TASK PROMPT :: Leaving out every line that comes before the one containing "-C FILE - формат", output the rest of the records exactly, the final line included.

Records excerpted from a collection:

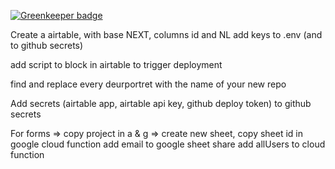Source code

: 
[![Greenkeeper badge](https://badges.greenkeeper.io/ThomasAndrewMacLean/deurportret.svg)](https://greenkeeper.io/)

Create a airtable, with base NEXT, columns id and NL
add keys to .env (and to github secrets)

add script to block in airtable to trigger deployment

find and replace every deurportret with the name of your new repo

Add secrets (airtable app, airtable api key, github deploy token) to github secrets

For forms =>
copy project in a & g =>
create new sheet,
copy sheet id in google cloud function
add email to google sheet share
add allUsers to cloud function
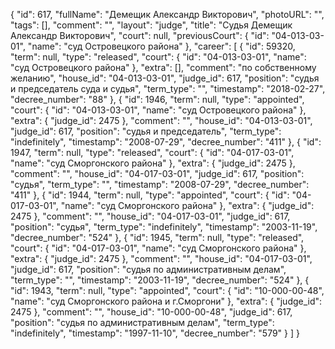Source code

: {
    "id": 617,
    "fullName": "Демещик Александр Викторович",
    "photoURL": "",
    "tags": [],
    "comment": "",
    "layout": "judge",
    "title": "Судья Демещик Александр Викторович",
    "court": null,
    "previousCourt": {
        "id": "04-013-03-01",
        "name": "суд Островецкого района"
    },
    "career": [
        {
            "id": 59320,
            "term": null,
            "type": "released",
            "court": {
                "id": "04-013-03-01",
                "name": "суд Островецкого района"
            },
            "extra": [],
            "comment": "по собственному желанию",
            "house_id": "04-013-03-01",
            "judge_id": 617,
            "position": "судья и председатель суда и судья",
            "term_type": "",
            "timestamp": "2018-02-27",
            "decree_number": "88"
        },
        {
            "id": 1946,
            "term": null,
            "type": "appointed",
            "court": {
                "id": "04-013-03-01",
                "name": "суд Островецкого района"
            },
            "extra": {
                "judge_id": 2475
            },
            "comment": "",
            "house_id": "04-013-03-01",
            "judge_id": 617,
            "position": "судья и председатель",
            "term_type": "indefinitely",
            "timestamp": "2008-07-29",
            "decree_number": "411"
        },
        {
            "id": 1947,
            "term": null,
            "type": "released",
            "court": {
                "id": "04-017-03-01",
                "name": "суд Сморгонского района"
            },
            "extra": {
                "judge_id": 2475
            },
            "comment": "",
            "house_id": "04-017-03-01",
            "judge_id": 617,
            "position": "судья",
            "term_type": "",
            "timestamp": "2008-07-29",
            "decree_number": "411"
        },
        {
            "id": 1944,
            "term": null,
            "type": "appointed",
            "court": {
                "id": "04-017-03-01",
                "name": "суд Сморгонского района"
            },
            "extra": {
                "judge_id": 2475
            },
            "comment": "",
            "house_id": "04-017-03-01",
            "judge_id": 617,
            "position": "судья",
            "term_type": "indefinitely",
            "timestamp": "2003-11-19",
            "decree_number": "524"
        },
        {
            "id": 1945,
            "term": null,
            "type": "released",
            "court": {
                "id": "04-017-03-01",
                "name": "суд Сморгонского района"
            },
            "extra": {
                "judge_id": 2475
            },
            "comment": "",
            "house_id": "04-017-03-01",
            "judge_id": 617,
            "position": "судья по административным делам",
            "term_type": "",
            "timestamp": "2003-11-19",
            "decree_number": "524"
        },
        {
            "id": 1943,
            "term": null,
            "type": "appointed",
            "court": {
                "id": "10-000-00-48",
                "name": "суд Сморгонского района и г.Сморгони"
            },
            "extra": {
                "judge_id": 2475
            },
            "comment": "",
            "house_id": "10-000-00-48",
            "judge_id": 617,
            "position": "судья по административным делам",
            "term_type": "indefinitely",
            "timestamp": "1997-11-10",
            "decree_number": "579"
        }
    ]
}
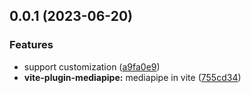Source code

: ## 0.0.1 (2023-06-20)


### Features

* support customization ([a9fa0e9](https://github.com/Spencer17x/arca/commit/a9fa0e9565d51b453f23dead59c29f00e1b61abe))
* **vite-plugin-mediapipe:** mediapipe in vite ([755cd34](https://github.com/Spencer17x/arca/commit/755cd34da2719e948a0994bd3d1176f6bc2308e2))



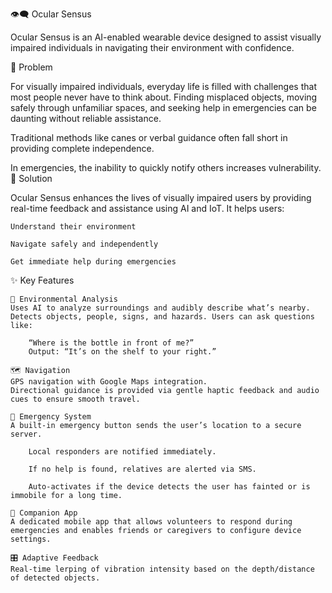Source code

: 👁️‍🗨️ Ocular Sensus

Ocular Sensus is an AI-enabled wearable device designed to assist visually impaired individuals in navigating their environment with confidence.

🧩 Problem

For visually impaired individuals, everyday life is filled with challenges that most people never have to think about.
Finding misplaced objects, moving safely through unfamiliar spaces, and seeking help in emergencies can be daunting without reliable assistance.

Traditional methods like canes or verbal guidance often fall short in providing complete independence.

In emergencies, the inability to quickly notify others increases vulnerability.
🚀 Solution

Ocular Sensus enhances the lives of visually impaired users by providing real-time feedback and assistance using AI and IoT. It helps users:

    Understand their environment

    Navigate safely and independently

    Get immediate help during emergencies

✨ Key Features

    🧠 Environmental Analysis
    Uses AI to analyze surroundings and audibly describe what’s nearby.
    Detects objects, people, signs, and hazards. Users can ask questions like:

        “Where is the bottle in front of me?”
        Output: “It’s on the shelf to your right.”

    🗺️ Navigation
    GPS navigation with Google Maps integration.
    Directional guidance is provided via gentle haptic feedback and audio cues to ensure smooth travel.

    🚨 Emergency System
    A built-in emergency button sends the user’s location to a secure server.

        Local responders are notified immediately.

        If no help is found, relatives are alerted via SMS.

        Auto-activates if the device detects the user has fainted or is immobile for a long time.

    📱 Companion App
    A dedicated mobile app that allows volunteers to respond during emergencies and enables friends or caregivers to configure device settings.

    🎛️ Adaptive Feedback
    Real-time lerping of vibration intensity based on the depth/distance of detected objects.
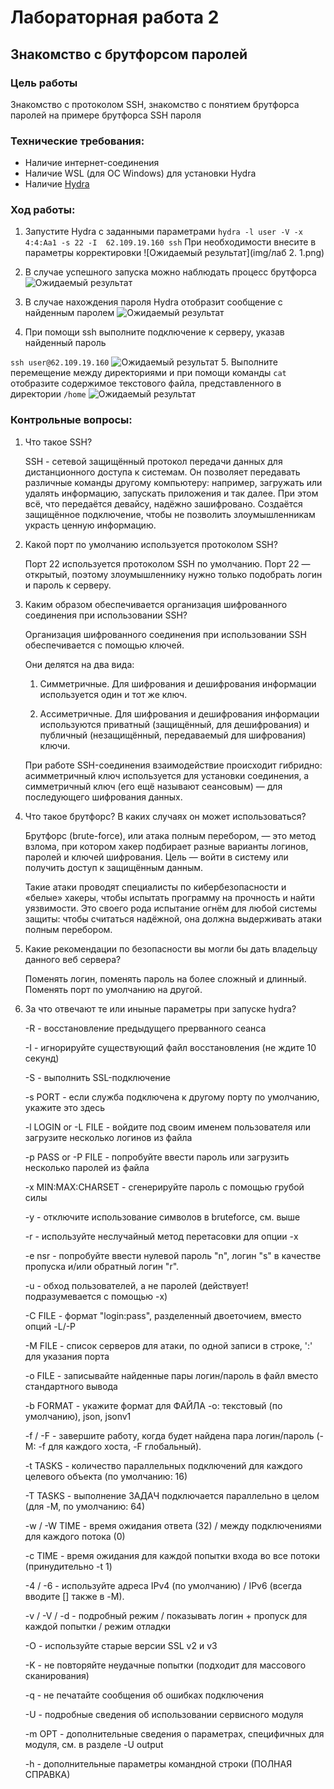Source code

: # Лабораторная работа 2

## Знакомство с брутфорсом паролей

### Цель работы

Знакомство с протоколом SSH, знакомство с понятием брутфорса паролей на примере брутфорса SSH пароля

### Технические требования:
- Наличие интернет-соединения
- Наличие WSL (для ОС Windows) для установки Hydra
- Наличие [Hydra](https://www.kali.org/tools/hydra/)

### Ход работы:

1. Запустите Hydra с заданными параметрами
`hydra -l user -V -x 4:4:Aa1 -s 22 -I  62.109.19.160 ssh`
При необходимости внесите в параметры корректировки
![Ожидаемый результат](img/лаб 2. 1.png)

2. В случае успешного запуска можно наблюдать процесс брутфорса
![Ожидаемый результат](https://storage.yandexcloud.net/shesterikov/CS_24_24/CS_2_2.png)
3. В случае нахождения пароля Hydra отобразит сообщение с найденным паролем
![Ожидаемый результат](https://storage.yandexcloud.net/shesterikov/CS_24_24/CS_2_3.png)
4. При помощи ssh выполните подключение к серверу, указав найденный пароль

`ssh user@62.109.19.160`
![Ожидаемый результат](https://storage.yandexcloud.net/shesterikov/CS_24_24/CS_2_4.png)
5. Выполните перемещение между директориями и при помощи команды `cat` отобразите содержимое текстового файла, представленного в директории `/home` 
![Ожидаемый результат](https://storage.yandexcloud.net/shesterikov/CS_24_24/CS_2_5.png)

### Контрольные вопросы:
1. Что такое SSH?

    SSH - сетевой защищённый протокол передачи данных для дистанционного доступа к системам. Он позволяет передавать различные команды другому компьютеру: например, загружать или удалять информацию, запускать приложения и так далее. При этом всё, что передаётся девайсу, надёжно зашифровано. Создаётся защищённое подключение, чтобы не позволить злоумышленникам украсть ценную информацию.

2. Какой порт по умолчанию используется протоколом SSH?

    Порт 22 используется протоколом SSH по умолчанию. Порт 22 — открытый, поэтому злоумышленнику нужно только подобрать логин и пароль к серверу.

3. Каким образом обеспечивается организация шифрованного соединения при использовании SSH?

    Организация шифрованного соединения при использовании SSH обеспечивается с помощью ключей.

    Они делятся на два вида:

    1. Симметричные. Для шифрования и дешифрования информации используется один и тот же ключ.

    2. Ассиметричные. Для шифрования и дешифрования информации используются приватный (защищённый, для дешифрования) и публичный (незащищённый, передаваемый для шифрования) ключи.

    При работе SSH-соединения взаимодействие происходит гибридно: асимметричный ключ используется для установки соединения, а симметричный ключ (его ещё называют сеансовым) — для последующего шифрования данных.

4. Что такое брутфорс? В каких случаях он может использоваться?

    Брутфорс (brute-force), или атака полным перебором, — это метод взлома, при котором хакер подбирает разные варианты логинов, паролей и ключей шифрования. Цель — войти в систему или получить доступ к защищённым данным.

    Такие атаки проводят специалисты по кибербезопасности и «белые» хакеры, чтобы испытать программу на прочность и найти уязвимости. Это своего рода испытание огнём для любой системы защиты: чтобы считаться надёжной, она должна выдерживать атаки полным перебором.
5. Какие рекомендации по безопасности вы могли бы дать владельцу данного веб сервера?

    Поменять логин, поменять пароль на более сложный и длинный. Поменять порт по умолчанию на другой.

6. За что отвечают те или иныные параметры при запуске hydra?

    -R - восстановление предыдущего прерванного сеанса

    -I - игнорируйте существующий файл восстановления (не ждите 10 секунд)

    -S - выполнить SSL-подключение

    -s PORT - если служба подключена к другому порту по умолчанию, укажите это здесь

    -l LOGIN or -L FILE - войдите под своим именем пользователя или загрузите несколько логинов из файла

    -p PASS  or -P FILE - попробуйте ввести пароль или загрузить несколько паролей из файла

    -x MIN:MAX:CHARSET - сгенерируйте пароль с помощью грубой силы

    -y - отключите использование символов в bruteforce, см. выше

    -r - используйте неслучайный метод перетасовки для опции -x

    -e nsr - попробуйте ввести нулевой пароль "n", логин "s" в качестве пропуска и/или обратный логин "r".

    -u - обход пользователей, а не паролей (действует! подразумевается с помощью -x)

    -C FILE - формат "login:pass", разделенный двоеточием, вместо опций -L/-P

    -M FILE - список серверов для атаки, по одной записи в строке, ':' для указания порта

    -o FILE - записывайте найденные пары логин/пароль в файл вместо стандартного вывода

    -b FORMAT - укажите формат для ФАЙЛА -o: текстовый (по умолчанию), json, jsonv1

    -f / -F - завершите работу, когда будет найдена пара логин/пароль (-M: -f для каждого хоста, -F глобальный).

    -t TASKS - количество параллельных подключений для каждого целевого объекта (по умолчанию: 16)

    -T TASKS - выполнение ЗАДАЧ подключается параллельно в целом (для -M, по умолчанию: 64)

    -w / -W TIME - время ожидания ответа (32) / между подключениями для каждого потока (0)

    -c TIME - время ожидания для каждой попытки входа во все потоки (принудительно -t 1)

    -4 / -6 - используйте адреса IPv4 (по умолчанию) / IPv6 (всегда вводите [] также в -M).

    -v / -V / -d - подробный режим / показывать логин + пропуск для каждой попытки / режим отладки

    -O - используйте старые версии SSL v2 и v3

    -K - не повторяйте неудачные попытки (подходит для массового сканирования)

    -q - не печатайте сообщения об ошибках подключения

    -U - подробные сведения об использовании сервисного модуля

    -m OPT - дополнительные сведения о параметрах, специфичных для модуля, см. в разделе -U output

    -h - дополнительные параметры командной строки (ПОЛНАЯ СПРАВКА)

COMPLETED TASK ::
    -C FILE - формат "login:pass", разделенный двоеточием, вместо опций -L/-P

    -M FILE - список серверов для атаки, по одной записи в строке, ':' для указания порта

    -o FILE - записывайте найденные пары логин/пароль в файл вместо стандартного вывода

    -b FORMAT - укажите формат для ФАЙЛА -o: текстовый (по умолчанию), json, jsonv1

    -f / -F - завершите работу, когда будет найдена пара логин/пароль (-M: -f для каждого хоста, -F глобальный).

    -t TASKS - количество параллельных подключений для каждого целевого объекта (по умолчанию: 16)

    -T TASKS - выполнение ЗАДАЧ подключается параллельно в целом (для -M, по умолчанию: 64)

    -w / -W TIME - время ожидания ответа (32) / между подключениями для каждого потока (0)

    -c TIME - время ожидания для каждой попытки входа во все потоки (принудительно -t 1)

    -4 / -6 - используйте адреса IPv4 (по умолчанию) / IPv6 (всегда вводите [] также в -M).

    -v / -V / -d - подробный режим / показывать логин + пропуск для каждой попытки / режим отладки

    -O - используйте старые версии SSL v2 и v3

    -K - не повторяйте неудачные попытки (подходит для массового сканирования)

    -q - не печатайте сообщения об ошибках подключения

    -U - подробные сведения об использовании сервисного модуля

    -m OPT - дополнительные сведения о параметрах, специфичных для модуля, см. в разделе -U output

    -h - дополнительные параметры командной строки (ПОЛНАЯ СПРАВКА)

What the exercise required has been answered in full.